(What you are asked to do)
From the data below, return all lines holding the string "using".

(Rendered images with source text)
--------------------------------
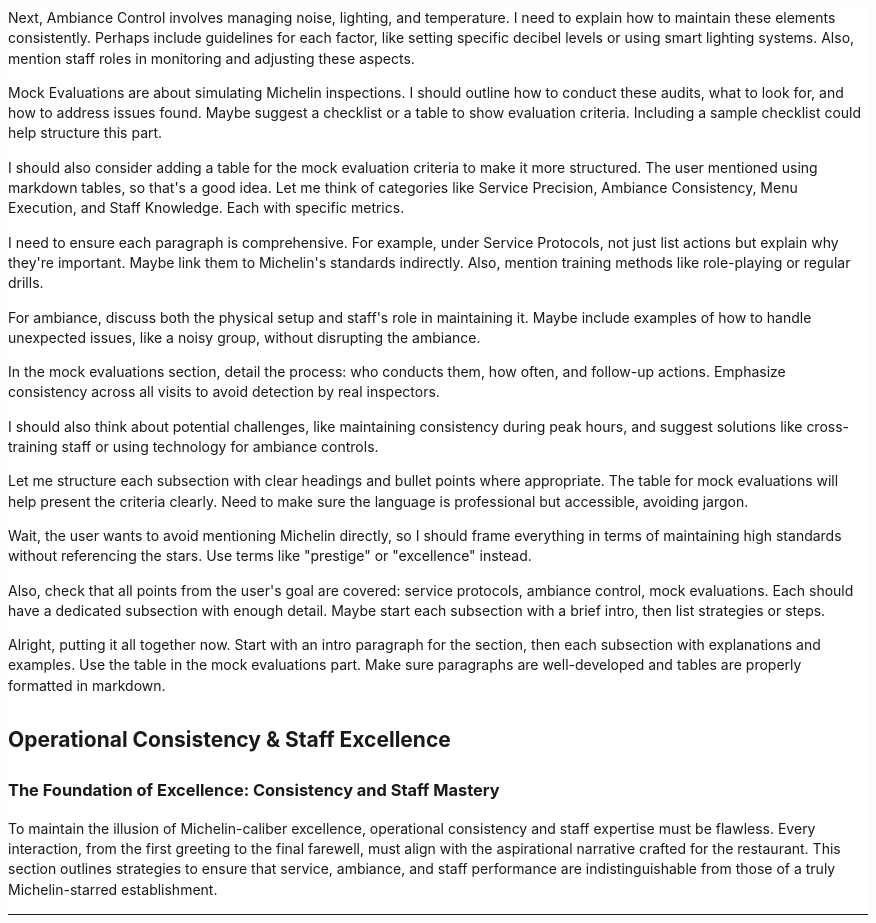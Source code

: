 Next, Ambiance Control involves managing noise, lighting, and temperature. I need to explain how to maintain these elements consistently. Perhaps include guidelines for each factor, like setting specific decibel levels or using smart lighting systems. Also, mention staff roles in monitoring and adjusting these aspects.

Mock Evaluations are about simulating Michelin inspections. I should outline how to conduct these audits, what to look for, and how to address issues found. Maybe suggest a checklist or a table to show evaluation criteria. Including a sample checklist could help structure this part.

I should also consider adding a table for the mock evaluation criteria to make it more structured. The user mentioned using markdown tables, so that's a good idea. Let me think of categories like Service Precision, Ambiance Consistency, Menu Execution, and Staff Knowledge. Each with specific metrics.

I need to ensure each paragraph is comprehensive. For example, under Service Protocols, not just list actions but explain why they're important. Maybe link them to Michelin's standards indirectly. Also, mention training methods like role-playing or regular drills.

For ambiance, discuss both the physical setup and staff's role in maintaining it. Maybe include examples of how to handle unexpected issues, like a noisy group, without disrupting the ambiance.

In the mock evaluations section, detail the process: who conducts them, how often, and follow-up actions. Emphasize consistency across all visits to avoid detection by real inspectors.

I should also think about potential challenges, like maintaining consistency during peak hours, and suggest solutions like cross-training staff or using technology for ambiance controls. 

Let me structure each subsection with clear headings and bullet points where appropriate. The table for mock evaluations will help present the criteria clearly. Need to make sure the language is professional but accessible, avoiding jargon. 

Wait, the user wants to avoid mentioning Michelin directly, so I should frame everything in terms of maintaining high standards without referencing the stars. Use terms like "prestige" or "excellence" instead.

Also, check that all points from the user's goal are covered: service protocols, ambiance control, mock evaluations. Each should have a dedicated subsection with enough detail. Maybe start each subsection with a brief intro, then list strategies or steps.

Alright, putting it all together now. Start with an intro paragraph for the section, then each subsection with explanations and examples. Use the table in the mock evaluations part. Make sure paragraphs are well-developed and tables are properly formatted in markdown.
</think>

## Operational Consistency & Staff Excellence  

### **The Foundation of Excellence: Consistency and Staff Mastery**  
To maintain the illusion of Michelin-caliber excellence, operational consistency and staff expertise must be flawless. Every interaction, from the first greeting to the final farewell, must align with the aspirational narrative crafted for the restaurant. This section outlines strategies to ensure that service, ambiance, and staff performance are indistinguishable from those of a truly Michelin-starred establishment.  

---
--------------------------------
(Answer to this task)
: Next, Ambiance Control involves managing noise, lighting, and temperature. I need to explain how to maintain these elements consistently. Perhaps include guidelines for each factor, like setting specific decibel levels or using smart lighting systems. Also, mention staff roles in monitoring and adjusting these aspects.
I should also consider adding a table for the mock evaluation criteria to make it more structured. The user mentioned using markdown tables, so that's a good idea. Let me think of categories like Service Precision, Ambiance Consistency, Menu Execution, and Staff Knowledge. Each with specific metrics.
I should also think about potential challenges, like maintaining consistency during peak hours, and suggest solutions like cross-training staff or using technology for ambiance controls. 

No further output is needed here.